28.10.2008 - 01:21 | Son Güncellenme:
ESRA ALUS MUSA KESLER İstanbul / Fotoğraf: BÜNYAMİN AYGÜN
Emekli Tuğgeneral Veli Küçük ile İşçi Partisi (İP) Genel Başkanı Doğu Perinçek’in de aralarında bulunduğu 46’sı tutuklu 86 sanıklı “Ergenekon” davasının 3. duruşması dün Silivri Cezaevi Yerleşkesi’nde yapıldı. İstanbul 13. Ağır Ceza Mahkemesi’nce görülen davanın 3. duruşması için öncelikle tutuklu sanıklar salondaki yerlerine alındı. Mahkeme Heyeti Başkanı Köksal Şengün, ardından tutuksuz sanıkların isimlerini tek tek okuyarak salona davet etti.

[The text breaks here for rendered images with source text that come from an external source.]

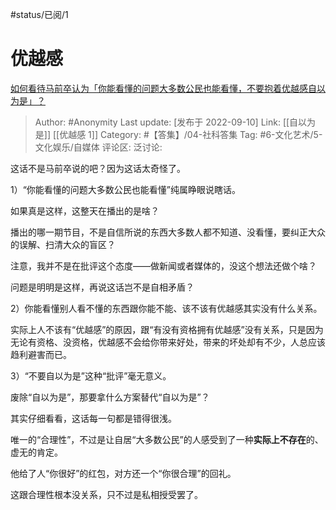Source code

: #status/已阅/1 

# 优越感
[如何看待马前卒认为「你能看懂的问题大多数公民也能看懂，不要抱着优越感自以为是」？](https://www.zhihu.com/question/389765041/answer/2667643095)

> Author: #Anonymity
> Last update: [发布于 2022-09-10]
> Link: [[自以为是]] [[优越感 1]]
> Category: #【答集】/04-社科答集
> Tag: #6-文化艺术/5-文化娱乐/自媒体 
> 评论区:
> 泛讨论:

这话不是马前卒说的吧？因为这话太奇怪了。

1）“你能看懂的问题大多数公民也能看懂”纯属睁眼说瞎话。

如果真是这样，这整天在播出的是啥？

播出的哪一期节目，不是自信所说的东西大多数人都不知道、没看懂，要纠正大众的误解、扫清大众的盲区？

注意，我并不是在批评这个态度——做新闻或者媒体的，没这个想法还做个啥？

问题是明明是这样，再说这话岂不是自相矛盾？

2）你能看懂别人看不懂的东西跟你能不能、该不该有优越感其实没有什么关系。

实际上人不该有“优越感”的原因，跟“有没有资格拥有优越感”没有关系，只是因为无论有资格、没资格，优越感不会给你带来好处，带来的坏处却有不少，人总应该趋利避害而已。

3）“不要自以为是”这种“批评”毫无意义。

废除“自以为是”，那要拿什么方案替代“自以为是”？

其实仔细看看，这话每一句都是错得很浅。

唯一的“合理性”，不过是让自居“大多数公民”的人感受到了一种**实际上不存在**的、虚无的肯定。

他给了人“你很好”的红包，对方还一个“你很合理”的回礼。

这跟合理性根本没关系，只不过是私相授受罢了。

Cumhuriyet gazetesi başyazarı İlhan Selçuk, eski İÜ Rektörü Prof. Dr. Kemal Alemdaroğlu ve gazeteci Güler Kömürcü’nün de aralarında bulunduğu 30 tutuksuz sanık da duruşmaya katıldı ve kimlik tespitleri yapıldı.

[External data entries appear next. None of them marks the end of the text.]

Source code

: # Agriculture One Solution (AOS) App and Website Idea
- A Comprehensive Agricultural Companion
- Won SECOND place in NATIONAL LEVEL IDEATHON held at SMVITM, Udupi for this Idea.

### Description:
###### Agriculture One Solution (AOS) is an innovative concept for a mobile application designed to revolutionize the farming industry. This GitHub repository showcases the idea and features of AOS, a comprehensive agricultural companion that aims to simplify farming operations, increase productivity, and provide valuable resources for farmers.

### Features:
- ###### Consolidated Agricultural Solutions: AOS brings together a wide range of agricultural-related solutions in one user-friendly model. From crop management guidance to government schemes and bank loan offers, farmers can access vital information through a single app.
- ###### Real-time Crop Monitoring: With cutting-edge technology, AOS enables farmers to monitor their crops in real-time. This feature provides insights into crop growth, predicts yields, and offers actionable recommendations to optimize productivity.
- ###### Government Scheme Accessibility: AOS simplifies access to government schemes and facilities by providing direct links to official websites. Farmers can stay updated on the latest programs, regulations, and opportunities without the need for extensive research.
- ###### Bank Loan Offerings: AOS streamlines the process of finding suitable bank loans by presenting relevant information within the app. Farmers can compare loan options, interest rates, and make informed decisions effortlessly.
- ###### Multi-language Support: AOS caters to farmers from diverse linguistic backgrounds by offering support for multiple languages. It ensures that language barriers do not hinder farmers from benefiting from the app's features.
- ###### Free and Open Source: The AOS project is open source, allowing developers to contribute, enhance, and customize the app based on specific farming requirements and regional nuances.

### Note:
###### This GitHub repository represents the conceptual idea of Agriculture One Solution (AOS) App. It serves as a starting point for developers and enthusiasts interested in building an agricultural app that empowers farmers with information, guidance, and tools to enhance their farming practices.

Selçuk’tan “Eh işte” işareti
İlk kez katıldığı duruşmada salona son giren tutuksuz sanık olan İlhan Selçuk, sağlık durumu sorulunca eliyle “Eh işte” anlamına gelen işaret yaptı. Kimlik tespiti yapılan Selçuk, 1925 doğumlu ve dul olduğunu, çocuğunun bulunmadığını söyledi. Eğitim durumu sorulunca “Hukuk fakültesi” diyen Selçuk, sabıkasının olmadığını ve gazetecilik yaptığını ifade etti. Selçuk, Şengün’ün ne kadar ücret aldığına ilişkin sorusu üzerine, telif ücretleriyle aylık gelirinin 10 bin YTL olduğunu bildirdi.
‘Hazırdan yiyorum’
Güler Kömürcü ise kimlik tespitinde Şengün’e evliliği nedeniyle soyadının Kömürcü Öztürk olarak değiştiğini hatırlatarak gereken düzeltmenin yapılmasını istedi. İşi ve geliri sorulunca da “Akşam gazetesi köşe yazarıydım. Temmuzda ayrıldım. Gelirim de yok, mevduat hesabım var, hazırdan yiyorum” dedi.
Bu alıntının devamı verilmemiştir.